Here is the whole procedure you need to do, right from the beginning. I'm writing all this just to avoid any confusion between your initial intersects, and fine tuning your approach.
First thing here is to make sure your inclinations are as close as possible to eachother.
If you are leading the ship/object you want to dock to, burn prograde to increase your AP/PE. Your goal here is to make your orbit larger than the other ship's orbit. However, ensure that at some point, the 2 orbits intersect each other, and not at sharp angles. Try to make them as close to parallel as possible where they meet.
If you are trailing the ship, burn retrograde in order to make your orbit smaller. Again ensuring the orbits intersect at some point.
Don't go crazy with the difference in the two orbits, time and experimentation will give you more experience on getting this right. You can also re-adjust your orbits now and then by burning either prograde or retrograde at the point where the 2 orbits intersect, and seeing how it affects your intercepts.
To give you an idea how this works; a ship with a smaller orbit will make one orbit faster than a ship with a larger orbit. So a smaller orbit is "faster". So yes you were correct in your statement.
Then it's just a matter of time warping until you intersect. Make sure to right-click on the other ship/object in the map view and set it as the target.

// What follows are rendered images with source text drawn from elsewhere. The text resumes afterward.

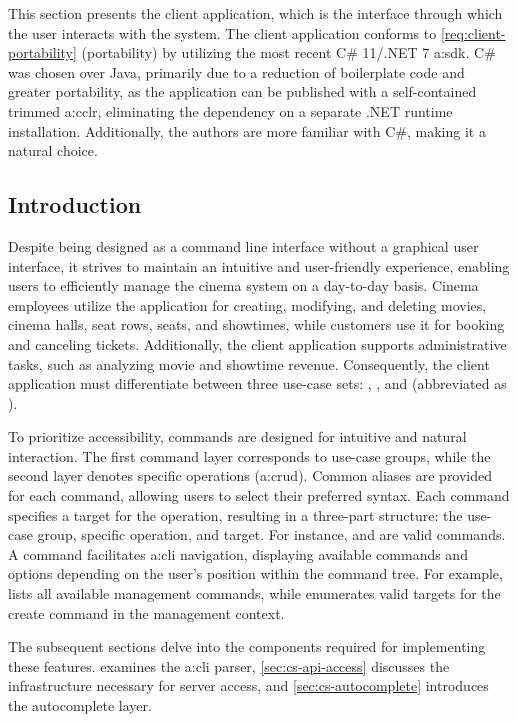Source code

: This section presents the client application, which is the interface through which the user interacts with the system. The client application conforms to \cref{req:client-portability} (portability) by utilizing the most recent C\# 11/.NET 7 \gls{a:sdk}. C\# was chosen over Java, primarily due to a reduction of boilerplate code and greater portability, as the application can be published with a self-contained trimmed \gls{a:cclr}, eliminating the dependency on a separate .NET runtime installation. Additionally, the authors are more familiar with C\#, making it a natural choice.

\subsection{Introduction}

Despite being designed as a command line interface without a graphical user interface, it strives to maintain an intuitive and user-friendly experience, enabling users to efficiently manage the cinema system on a day-to-day basis. Cinema employees utilize the application for creating, modifying, and deleting movies, cinema halls, seat rows, seats, and showtimes, while customers use it for booking and canceling tickets. Additionally, the client application supports administrative tasks, such as analyzing movie and showtime revenue. Consequently, the client application must differentiate between three use-case sets: , , and  (abbreviated as ).

To prioritize accessibility, commands are designed for intuitive and natural interaction. The first command layer corresponds to use-case groups, while the second layer denotes specific operations (\gls{a:crud}). Common aliases are provided for each command, allowing users to select their preferred syntax. Each command specifies a target for the operation, resulting in a three-part structure: the use-case group, specific operation, and target. For instance,  and  are valid commands. A  command facilitates \gls{a:cli} navigation, displaying available commands and options depending on the user's position within the command tree. For example,  lists all available management commands, while  enumerates valid targets for the create command in the management context.

The subsequent sections delve into the components required for implementing these features.  examines the \gls{a:cli} parser, \cref{sec:cs-api-access} discusses the infrastructure necessary for server access, and \cref{sec:cs-autocomplete} introduces the autocomplete layer.

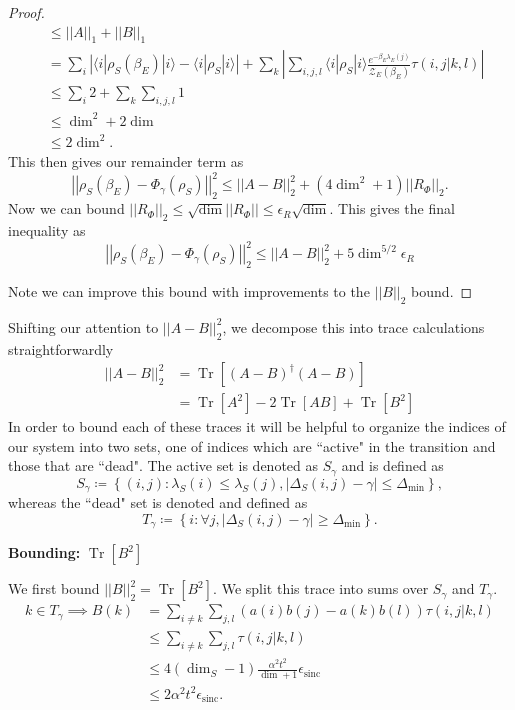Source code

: \documentclass{article}
\newcommand{\ket}[1]{|#1\rangle}
\newcommand{\bra}[1]{\langle #1|}
\newcommand{\brackets}[1]{\left[ #1 \right]}
\newcommand{\abs}[1]{\left| #1 \right|}
\newcommand{\norm}[1]{\left| \left| #1 \right| \right|}
\newcommand{\set}[1]{\left\{ #1 \right\}}
\DeclareMathOperator{\Tr}{Tr}
\newcommand{\trace}[1]{\Tr \brackets{ #1 }}
\newcommand{\partfun}{\mathcal{Z}}
\DeclareMathOperator{\sinc}{sinc}
\begin{document}
\begin{proof}
\begin{align}
    &\leq \norm{A}_1 + \norm{B}_1 \\
    &= \sum_{i} \abs{\bra{i}\rho_S(\beta_E) \ket{i} - \bra{i} \rho_S \ket{i}} + \sum_k \abs{\sum_{i,j,l} \bra{i} \rho_S \ket{i} \frac{e^{-\beta_E \lambda_E(j)}}{\partfun_E(\beta_E)} \tau(i,j | k,l)} \\
    &\leq \sum_i 2 + \sum_k \sum_{i,j,l} 1 \\
    &\leq \dim^2 + 2 \dim \\
    &\leq 2 \dim^2.
\end{align}
This then gives our remainder term as
\begin{equation}
    \norm{\rho_S(\beta_E) - \Phi_{\gamma}(\rho_S)}_2^2 \leq \norm{A - B}_2^2 + (4 \dim^2 + 1) \norm{R_{\Phi}}_2.
\end{equation}
Now we can bound $\norm{R_{\Phi}}_2 \leq \sqrt{\dim} \norm{R_{\Phi}} \leq \epsilon_{R} \sqrt{\dim}$. This gives the final inequality as
\begin{equation}
    \norm{\rho_S(\beta_E) - \Phi_{\gamma}(\rho_S)}_2^2 \leq \norm{A - B}_2^2 + 5 \dim^{5/2} \epsilon_{R}
\end{equation}

Note we can improve this bound with improvements to the $\norm{B}_2$ bound. 
\end{proof}


Shifting our attention to $\norm{A-B}_2^2$, we decompose this into trace calculations straightforwardly
\begin{align}
    \norm{A-B}_2^2 &= \trace{(A-B)^\dagger (A-B)} \\
    &= \trace{A^2} - 2 \trace{AB} + \trace{B^2}
\end{align}
In order to bound each of these traces it will be helpful to organize the indices of our system into two sets, one of indices which are ``active" in the transition and those that are ``dead". The active set is denoted as $S_{\gamma}$ and is defined as
\begin{equation}
    S_{\gamma} \coloneqq \set{(i,j) : \lambda_S(i) \leq \lambda_S(j), |\Delta_S(i,j) - \gamma| \leq \Delta_{\min}},
\end{equation}
whereas the ``dead" set is denoted and defined as
\begin{equation}
T_{\gamma} \coloneqq \set{i : \forall j, |\Delta_S(i,j) - \gamma| \geq \Delta_{\min}}. 
\end{equation}


\noindent \textbf{Bounding: }$\trace{B^2}$


We first bound $\norm{B}_2^2 = \trace{B^2}$. We split this trace into sums over $S_{\gamma}$ and $T_{\gamma}$. 
\begin{align}
    k \in T_{\gamma} \implies B(k) &= \sum_{i \neq k} \sum_{j,l} (a(i) b(j) - a(k) b(l)) \tau(i,j|k,l) \\
    &\leq \sum_{i \neq k} \sum_{j,l} \tau(i,j|k,l) \\
    &\leq 4 (\dim_S - 1) \frac{\alpha^2 t^2}{\dim + 1}\epsilon_{\sinc} \\
    &\leq 2 \alpha^2 t^2 \epsilon_{\sinc}.
\end{align}
\end{document}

This will then show you orange and red arrows that indicate where, when, and how close you will intercept your target.
When you see the intercept arrows, you can stop the time warp and try adding a maneuver node at different spots in your orbit to try different things that may make your intercept closer. Check your distance by hovering your mouse over the orange or red arrow, make a small adjustment to the node and check to see the difference. Again, more experimenting.
Once you are within 0-10 km's (under 10 is my personal preference but it depends on your ship's abilities), you then want to click on the speedometer above the navball until it says "target" and a speed under it. This is your speed relative to your target, so if it shows 0 (zero), then you are moving at the exact same speed as your target.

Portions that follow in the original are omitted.